On the contrary, in this novel process, two tubings, located within the same well casing, remain dedicated each to only one fluid, flowing continuously in a single direction. The steam tubing is always insulated and the temperature on the outer surface of its insulation is determined by that of the hot produced fluids flowing upwards rather than by that of the casing and surrounding rocks.
This reduces the temperature gradient across the insulation, so as to minimize the heat loss from the steam across the insulation layer. The unavoidable heat loss to the casing and to the cement and cold surrounding rocks is supplied mainly from the heat of the produced fluids stream. Consequently the steam quality of the injectant mixture arriving at the bottom of the steam tubing is much greater than in the conventional "huff and puff" process. This results in an increase of the oil/steam ratio, which is the essential economic parameter of any steam injection process.

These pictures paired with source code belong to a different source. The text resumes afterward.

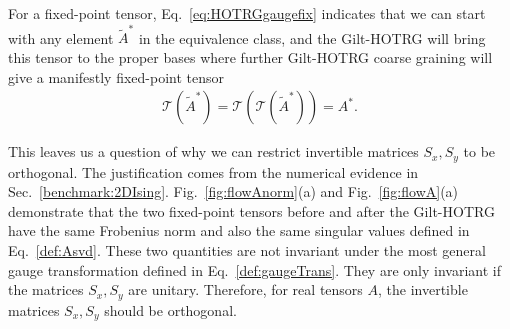 \documentclass[aps,prb,reprint,superscriptaddress,floatfix]{revtex4-2}
\begin{document}
For a fixed-point tensor, Eq.~\eqref{eq:HOTRGgaugefix} indicates that we
can start with any element $\tilde{A}^*$ in the equivalence class, and
the Gilt-HOTRG will bring this tensor to the proper bases where further
Gilt-HOTRG coarse graining will give a manifestly fixed-point tensor
%
\begin{align}\label{eq:GiltHOTRGfixT}
    \mathcal{T}(\tilde{A}^*) =
    \mathcal{T}\left(\mathcal{T}(\tilde{A}^*)  \right) = A^*.
\end{align}
%

This leaves us a question of why we can restrict invertible matrices
$S_x, S_y$ to be orthogonal. The justification comes from the
numerical evidence in Sec.~\ref{benchmark:2DIsing}.
Fig.~\ref{fig:flowAnorm}(a) and Fig.~\ref{fig:flowA}(a) demonstrate
that the two fixed-point tensors before and after the Gilt-HOTRG
have the same Frobenius norm and also the same singular values defined
in Eq.~\eqref{def:Asvd}. These two quantities are not invariant under
the most general gauge transformation defined in
Eq.~\eqref{def:gaugeTrans}. They are only invariant if the matrices
$S_x,S_y$ are unitary. Therefore, for real tensors $A$, the invertible
matrices $S_x,S_y$ should be orthogonal.
%
\end{document}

This desirable result, which allows the continuation of oil production from wells otherwise uneconomic under the conventional mode of operation, also allows to produce heavy oil from deeper reservoirs for which conventional techniques would lead to excessive degradation of the steam quality and from offshore wells at great water depth, which are presently unexploited. It is achieved by using at least two horizontal drainholes, connected to the same vertical cased well and by using a novel Downhole Valve Section of the type described in the companion application Ser. No. 510,596, filed on Apr. 18, 1990. This Section consists of a set of tubular flow paths connected respectively to the drainholes at one end and to the tubular goods respectively carrying produced fluids and steam, at the other end of said Section. Novel retrievable multi-way downhole valves located within these flow paths and controlled from the surface allow to connect each of the drainholes to either the steam tubing or the production tubing and vice versa in successive cycles, so that each drainhole operates in the "huff and puff" mode while each tubing remains dedicated to the flow of the same type of fluids in a constant direction, on a continuous basis.
The same process and equipment, which includes boiler and production facilities preferably dedicated to a single vertical well and its connected drainholes, largely reduces the need for long steam lines and flow lines at the surface, thus further reducing heat losses and capital costs per barrel of oil produced.
Following a period of "huff and puff" operation, the drainholes within the field may be easily converted to the steam flood mode of operation, without any change in facilities.
Finally, an important advantage of the present process over the conventional "huff and puff" steam injection techniques is that the temperature of all the tubular goods in the vertical well remains essentially constant while the drainholes are in the "huff and puff" mode. This greatly reduces the maintenance cost of the well, because most of the expense in the conventional process is directly attributable to the periodic variations in thermal stresses and in thermal expansion of those tubular goods. Such variations are the source of leaks at the well head and in both the surface steam and production flow lines, requiring constant monitoring and frequent repairs.
Oil-soluble gases and/or foam additives may be used in conjunction with steam in the present process to provide additional oil recovery, according to known processes.